For the aurora counts among her other talents that of magic; when the Ṛibhavas created the aurora cow of morning, investing her with the skin of the aurora cow of evening, they endowed her with Protean qualities (Viçvarûpâm), and on this account the aurora herself is also called witch or enchantress (Mâjinî).[101] This aurora, this virago, this Amazon, this Vedic Medea, who, treacherously plunging her husband, or brother, the solar hero, into a fiery furnace, blinds and lames him, is punished in the morning for her crime of the evening. The hero vanquishes her, overcomes her incantations, and annihilates her. The Vedic hymn sings—"A manly and heroic undertaking thou hast accomplished, O Indras, for an evil-doing woman, the daughter of the heavens, thou hast smitten; the growing daughter of the heaven, the aurora, O Indras, thou hast destroyed; from the chariot, broken in pieces, fell the aurora, trembling, because the bull had struck her."[102] Here the mythical animal reappears on the same stage with the heroes, and for the image of the hero and the heroine there is substituted that of the cow and the bull.[103]
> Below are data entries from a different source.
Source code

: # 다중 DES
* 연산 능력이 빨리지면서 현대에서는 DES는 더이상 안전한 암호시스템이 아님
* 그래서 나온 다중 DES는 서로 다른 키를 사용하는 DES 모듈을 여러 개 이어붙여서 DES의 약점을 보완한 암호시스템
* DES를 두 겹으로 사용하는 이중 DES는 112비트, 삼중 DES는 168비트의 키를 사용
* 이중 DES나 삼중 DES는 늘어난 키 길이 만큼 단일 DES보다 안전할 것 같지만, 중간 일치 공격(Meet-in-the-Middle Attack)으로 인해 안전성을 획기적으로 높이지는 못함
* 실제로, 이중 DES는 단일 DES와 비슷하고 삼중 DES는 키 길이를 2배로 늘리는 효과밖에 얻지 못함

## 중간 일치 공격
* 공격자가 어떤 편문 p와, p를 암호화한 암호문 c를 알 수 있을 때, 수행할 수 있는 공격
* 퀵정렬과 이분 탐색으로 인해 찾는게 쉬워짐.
The sun and the aurora, therefore, do not always seek each other from promptings of affection only, nor is the hateful part always played by the aurora. The sun, also appears as a perverse persecutor in his turn. One Vedic hymn advises the aurora not to stretch out the web she works at too far, lest the sun, like a robber, with hostile intention, set fire to and burn her.[104] Another hymn tells us that the handsome one follows the beautiful one, the brother the sister, like a lover,[105]—the aurora fleeing from the sun, her brother, out of shame, and her brother following her, actuated by a brutal instinct. Finally, a third hymn shows us the Vedic Vulcan, the blacksmith of the gods, the sun Tvashṭar, called also the omniform sun (Sâvitâ Viçvarûpah), as father of Saraṇyû, another name for the aurora, omniform herself, like her father (and, like the cow, undergoing the triple transmutation at the hands of Tvashṭar, i.e., the three brothers, the Ṛibhavas), creating another form of himself, that is, the sun Vivasvant, to be able to espouse the aurora. Saraṇyû, perceiving perhaps that Vivasvant is her father under another shape, creates another woman like herself, and flees away on the chariot that flies of itself, and that was before given her by her father; and thereupon Vivasvant, in order to overtake her, transforms himself into a horse.[106]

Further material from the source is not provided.